This week in space
July 3, 2018 4:30 AM   Subscribe

New images of the universe. Beyond our solar system, one team of astronomers imaged the first ever photo of a planet being formed (study). Citizen scientists created this image of Jupiter's northern hemisphere, based on the Juno spacecraft's raw image feed. Meanwhile, the Dawn probe offered a new set of closeups of Ceres.

Previously.
posted by doctornemo (8 comments total) 30 users marked this as a favorite
 
The colours in that wonderful Jupiter image are, to my eye, disconcertingly reminiscent of (pale) tattooed flesh. I'd not seen any of the previous 'Dawn' images, so was fascinated to see the Ceres pictures too. Many thanks for the links!
posted by misteraitch at 4:43 AM on July 3, 2018


Just what I needed today: sometimes humans do something right, go science!
posted by lydhre at 6:01 AM on July 3, 2018


I'm surprised by how little media attention has been paid to Japan's Hayabusa2 mission to the asteroid Ryugu. The probe arrived last week to begin a year and a half exploration, including landing three rovers in October and then returning samples to Earth in 2020.
posted by fairmettle at 10:12 AM on July 3, 2018 [9 favorites]
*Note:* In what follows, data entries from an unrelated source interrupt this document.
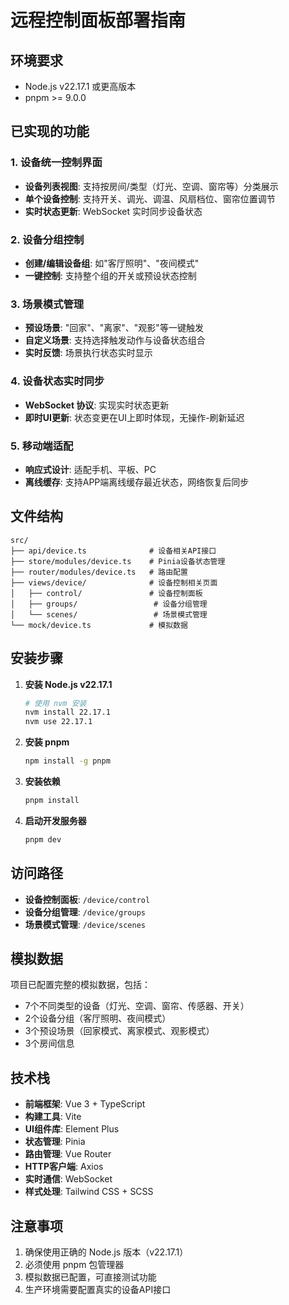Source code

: # 远程控制面板部署指南

## 环境要求

- Node.js v22.17.1 或更高版本
- pnpm >= 9.0.0

## 已实现的功能

### 1. 设备统一控制界面
- **设备列表视图**: 支持按房间/类型（灯光、空调、窗帘等）分类展示
- **单个设备控制**: 支持开关、调光、调温、风扇档位、窗帘位置调节
- **实时状态更新**: WebSocket 实时同步设备状态

### 2. 设备分组控制
- **创建/编辑设备组**: 如"客厅照明"、"夜间模式"
- **一键控制**: 支持整个组的开关或预设状态控制

### 3. 场景模式管理
- **预设场景**: "回家"、"离家"、"观影"等一键触发
- **自定义场景**: 支持选择触发动作与设备状态组合
- **实时反馈**: 场景执行状态实时显示

### 4. 设备状态实时同步
- **WebSocket 协议**: 实现实时状态更新
- **即时UI更新**: 状态变更在UI上即时体现，无操作-刷新延迟

### 5. 移动端适配
- **响应式设计**: 适配手机、平板、PC
- **离线缓存**: 支持APP端离线缓存最近状态，网络恢复后同步

## 文件结构

```
src/
├── api/device.ts              # 设备相关API接口
├── store/modules/device.ts    # Pinia设备状态管理
├── router/modules/device.ts   # 路由配置
├── views/device/              # 设备控制相关页面
│   ├── control/               # 设备控制面板
│   ├── groups/                 # 设备分组管理
│   └── scenes/                 # 场景模式管理
└── mock/device.ts             # 模拟数据

```

## 安装步骤

1. **安装 Node.js v22.17.1**
   ```bash
   # 使用 nvm 安装
   nvm install 22.17.1
   nvm use 22.17.1
   ```

2. **安装 pnpm**
   ```bash
   npm install -g pnpm
   ```

3. **安装依赖**
   ```bash
   pnpm install
   ```

4. **启动开发服务器**
   ```bash
   pnpm dev
   ```

## 访问路径

- **设备控制面板**: `/device/control`
- **设备分组管理**: `/device/groups`  
- **场景模式管理**: `/device/scenes`

## 模拟数据

项目已配置完整的模拟数据，包括：
- 7个不同类型的设备（灯光、空调、窗帘、传感器、开关）
- 2个设备分组（客厅照明、夜间模式）
- 3个预设场景（回家模式、离家模式、观影模式）
- 3个房间信息

## 技术栈

- **前端框架**: Vue 3 + TypeScript
- **构建工具**: Vite
- **UI组件库**: Element Plus
- **状态管理**: Pinia
- **路由管理**: Vue Router
- **HTTP客户端**: Axios
- **实时通信**: WebSocket
- **样式处理**: Tailwind CSS + SCSS

## 注意事项

1. 确保使用正确的 Node.js 版本（v22.17.1）
2. 必须使用 pnpm 包管理器
3. 模拟数据已配置，可直接测试功能
4. 生产环境需要配置真实的设备API接口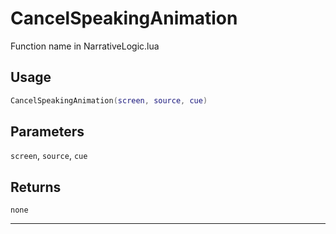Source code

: # CancelSpeakingAnimation
Function name in NarrativeLogic.lua
## Usage
```lua
CancelSpeakingAnimation(screen, source, cue)
```
## Parameters
`screen`, `source`, `cue`
## Returns
`none`

---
"...What men are poets who can speak of Jupiter if he were like a man, but if he is an immense spinning sphere of methane and ammonia must be silent?"
-- Richard Feynman
posted by talos at 3:27 PM on July 3, 2018 [2 favorites]


I've been telling people about it, fairmettle, but few are interested. Perhaps the idea that the space race is largely going to be about China versus India versus Japan doesn't work for western audiences.
(And I should have added some of their amazing work to this post.)
posted by doctornemo at 7:50 PM on July 3, 2018 [2 favorites]


Whoa, I knew generally about Hayabusa, but I had no idea it was going to land three rovers. Wild.
posted by runcibleshaw at 7:55 PM on July 3, 2018 [1 favorite]


Probably more accurate to say US audiences; Canadians at least are as interested in any of these missions as they would be comparable US missions.